Basra’s chaos was the normal result for the weak central government. The government in Baghdad is weak and cannot play its role, as there are many partners in authority; militias, authorities and parties and with the US-Iranian conflict which became obvious to everyone. There is no doubt that Iran is the biggest challenge for Iraq to be independent and successful. The regime in Tehran considers Iraq as a natural geographical, sectarian extension for it.
Weakening Baghdad
During the past few years, it succeeded in creating entities that had weakened Baghdad with a parallel authority, like the popular mobilization units, unfair bilateral agreements, using oil revenues to finance its operations, seeking to have full control by imposing a government that belongs to it. Tehran did not succeed completely but it managed to hinder the authority in Baghdad, until it became incapable of providing enough electricity, to get the militias that imposes control over cities out, to provide jobs and even incapable to stop the intervention of Iran and its militias in the southern Iraq affairs.
Iraq, along with Kuwait and Iran, is the northern Gulf, a potentially permanent area of tension as a result of the three forces sharing its land and water borders, in addition to a large US military presence on land and sea, within a complex military balance in this sensitive region
It became more complicated since the end of the elections, as there is a crisis because of the vacuum in authority, which has doubled the suffering. The government almost became disabled waiting for a Prime Minister to be named and who would join the coalition amid a party dispute that may exacerbate the period of the power vacuum, and extends the country’s crises. This is what is happening in the internal affairs.
Iraq, along with Kuwait and Iran, is the northern Gulf, a potentially permanent area of tension as a result of the three forces sharing its land and water borders, in addition to a large US military presence on land and sea, within a complex military balance in this sensitive region
Opening several fronts
Iran wants to do the same as it did in Lebanon and Yemen, opening several fronts to weaken its adversaries and provoke the international community. The militias in south Iraq are prepared by the Revolutionary Guards to be like Hezbollah in Lebanon, and the Houthi in Yemen; an advanced battalion fighting on behalf of the Iranian Revolutionary Guards.

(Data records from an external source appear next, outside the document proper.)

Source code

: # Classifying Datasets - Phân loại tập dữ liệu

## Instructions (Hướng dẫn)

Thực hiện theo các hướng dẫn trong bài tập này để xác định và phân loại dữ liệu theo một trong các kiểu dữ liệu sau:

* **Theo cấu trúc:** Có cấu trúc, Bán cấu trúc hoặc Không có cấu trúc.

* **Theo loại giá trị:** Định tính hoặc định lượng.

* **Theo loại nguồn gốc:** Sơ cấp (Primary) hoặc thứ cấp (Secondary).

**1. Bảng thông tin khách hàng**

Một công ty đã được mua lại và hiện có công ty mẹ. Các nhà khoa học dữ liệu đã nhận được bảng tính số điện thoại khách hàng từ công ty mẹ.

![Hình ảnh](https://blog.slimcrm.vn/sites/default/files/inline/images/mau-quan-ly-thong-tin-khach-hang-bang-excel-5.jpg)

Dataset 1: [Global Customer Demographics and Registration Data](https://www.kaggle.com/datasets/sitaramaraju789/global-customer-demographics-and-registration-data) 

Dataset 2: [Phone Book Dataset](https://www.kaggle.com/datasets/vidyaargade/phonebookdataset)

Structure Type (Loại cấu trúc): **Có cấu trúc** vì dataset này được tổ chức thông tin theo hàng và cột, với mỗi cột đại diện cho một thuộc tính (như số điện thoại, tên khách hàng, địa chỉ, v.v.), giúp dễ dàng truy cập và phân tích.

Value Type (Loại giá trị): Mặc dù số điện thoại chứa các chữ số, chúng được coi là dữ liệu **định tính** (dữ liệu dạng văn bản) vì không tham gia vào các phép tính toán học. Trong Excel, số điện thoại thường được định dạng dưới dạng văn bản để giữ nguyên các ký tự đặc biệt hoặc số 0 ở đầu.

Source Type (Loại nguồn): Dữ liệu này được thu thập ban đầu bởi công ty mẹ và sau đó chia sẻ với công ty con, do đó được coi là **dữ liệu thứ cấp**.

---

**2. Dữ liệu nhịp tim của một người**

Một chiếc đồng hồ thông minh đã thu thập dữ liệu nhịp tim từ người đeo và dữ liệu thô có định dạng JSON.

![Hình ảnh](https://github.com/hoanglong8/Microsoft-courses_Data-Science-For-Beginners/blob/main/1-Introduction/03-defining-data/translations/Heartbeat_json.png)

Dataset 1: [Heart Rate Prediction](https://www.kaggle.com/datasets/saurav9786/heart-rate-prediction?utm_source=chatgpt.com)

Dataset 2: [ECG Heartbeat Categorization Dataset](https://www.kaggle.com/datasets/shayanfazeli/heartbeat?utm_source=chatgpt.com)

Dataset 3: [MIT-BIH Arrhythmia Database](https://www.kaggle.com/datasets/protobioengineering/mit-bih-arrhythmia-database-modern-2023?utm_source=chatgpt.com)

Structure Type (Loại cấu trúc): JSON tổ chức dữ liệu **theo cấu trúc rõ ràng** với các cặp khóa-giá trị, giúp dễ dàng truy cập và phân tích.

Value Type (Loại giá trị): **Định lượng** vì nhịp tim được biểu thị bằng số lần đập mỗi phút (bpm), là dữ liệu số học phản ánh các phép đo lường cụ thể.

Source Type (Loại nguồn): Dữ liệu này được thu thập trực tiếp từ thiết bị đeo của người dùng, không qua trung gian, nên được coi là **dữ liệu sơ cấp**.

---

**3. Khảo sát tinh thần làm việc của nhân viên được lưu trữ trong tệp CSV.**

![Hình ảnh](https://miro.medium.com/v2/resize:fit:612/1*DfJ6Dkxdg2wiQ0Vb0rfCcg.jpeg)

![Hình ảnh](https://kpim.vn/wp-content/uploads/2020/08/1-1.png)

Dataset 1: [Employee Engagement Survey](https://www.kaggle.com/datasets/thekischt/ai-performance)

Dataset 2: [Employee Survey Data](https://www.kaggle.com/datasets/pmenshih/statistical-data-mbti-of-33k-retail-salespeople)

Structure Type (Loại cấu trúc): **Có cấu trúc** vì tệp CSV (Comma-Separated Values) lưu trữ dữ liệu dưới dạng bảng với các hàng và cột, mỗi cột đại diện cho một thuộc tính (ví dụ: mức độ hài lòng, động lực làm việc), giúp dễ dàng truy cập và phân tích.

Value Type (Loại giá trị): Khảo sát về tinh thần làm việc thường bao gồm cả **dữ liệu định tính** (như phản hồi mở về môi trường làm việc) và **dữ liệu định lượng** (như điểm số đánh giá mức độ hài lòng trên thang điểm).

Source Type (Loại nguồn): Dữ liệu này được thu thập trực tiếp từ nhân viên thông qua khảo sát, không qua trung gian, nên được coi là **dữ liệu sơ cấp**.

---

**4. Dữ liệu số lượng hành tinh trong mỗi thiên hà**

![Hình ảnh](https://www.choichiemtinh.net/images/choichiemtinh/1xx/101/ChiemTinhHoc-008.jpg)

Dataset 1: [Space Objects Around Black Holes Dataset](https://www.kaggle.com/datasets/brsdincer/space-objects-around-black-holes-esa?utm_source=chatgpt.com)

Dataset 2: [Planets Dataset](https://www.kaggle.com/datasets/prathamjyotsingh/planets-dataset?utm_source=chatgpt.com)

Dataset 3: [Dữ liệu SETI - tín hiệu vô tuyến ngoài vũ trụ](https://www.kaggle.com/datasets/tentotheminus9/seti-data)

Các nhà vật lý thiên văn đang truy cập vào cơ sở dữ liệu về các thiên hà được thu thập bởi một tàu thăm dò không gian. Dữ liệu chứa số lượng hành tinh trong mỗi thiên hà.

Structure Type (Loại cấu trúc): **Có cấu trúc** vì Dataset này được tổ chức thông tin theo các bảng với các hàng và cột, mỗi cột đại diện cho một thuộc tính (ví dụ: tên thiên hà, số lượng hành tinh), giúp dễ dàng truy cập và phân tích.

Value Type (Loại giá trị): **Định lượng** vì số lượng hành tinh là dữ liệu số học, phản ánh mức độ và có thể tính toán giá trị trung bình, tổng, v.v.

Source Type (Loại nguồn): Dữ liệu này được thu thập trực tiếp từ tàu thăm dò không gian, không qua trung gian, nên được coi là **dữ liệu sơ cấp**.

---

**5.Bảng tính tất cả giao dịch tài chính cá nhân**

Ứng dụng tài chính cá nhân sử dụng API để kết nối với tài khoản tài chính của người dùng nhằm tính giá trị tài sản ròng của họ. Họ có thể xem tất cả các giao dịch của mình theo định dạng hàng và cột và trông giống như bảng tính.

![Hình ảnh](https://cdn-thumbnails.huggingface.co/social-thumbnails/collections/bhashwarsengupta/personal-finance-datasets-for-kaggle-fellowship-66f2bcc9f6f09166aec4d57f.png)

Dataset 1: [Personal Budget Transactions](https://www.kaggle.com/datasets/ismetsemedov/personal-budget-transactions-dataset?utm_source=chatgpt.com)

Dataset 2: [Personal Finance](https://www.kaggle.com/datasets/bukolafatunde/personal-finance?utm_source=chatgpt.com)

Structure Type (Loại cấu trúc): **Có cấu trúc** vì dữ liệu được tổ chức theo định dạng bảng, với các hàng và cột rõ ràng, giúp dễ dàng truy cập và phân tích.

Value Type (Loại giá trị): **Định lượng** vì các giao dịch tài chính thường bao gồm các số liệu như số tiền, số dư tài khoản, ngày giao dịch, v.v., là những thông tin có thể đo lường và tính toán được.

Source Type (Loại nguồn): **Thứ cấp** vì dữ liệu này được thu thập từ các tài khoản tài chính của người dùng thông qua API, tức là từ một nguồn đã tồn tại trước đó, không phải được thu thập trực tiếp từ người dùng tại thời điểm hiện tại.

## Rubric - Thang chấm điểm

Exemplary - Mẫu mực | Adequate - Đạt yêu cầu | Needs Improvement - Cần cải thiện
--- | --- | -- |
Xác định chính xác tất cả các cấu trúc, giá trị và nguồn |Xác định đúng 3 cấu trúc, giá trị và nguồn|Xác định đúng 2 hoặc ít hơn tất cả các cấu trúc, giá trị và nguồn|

We see signs of a crisis that would fill the Gulf region with chaos and ignite battles inside Iraq and with its neighbors. Later, we would hear Tehran saying that it is ready to mediate to stop the fighting, if its conditions are accepted in return. Due to increasing US pressure, the Iranian authorities are trying to make everyone pay and fail Trump’s administration plan to economically and politically straighten Iran to force it to sign a nuclear agreement with better conditions that the previous one.
South Iraq might be the new field for the Iranian regime, after it had lost a lot in the Syrian war due to the Israeli attacks against its forces and militias, and the Russian position which has changed against it.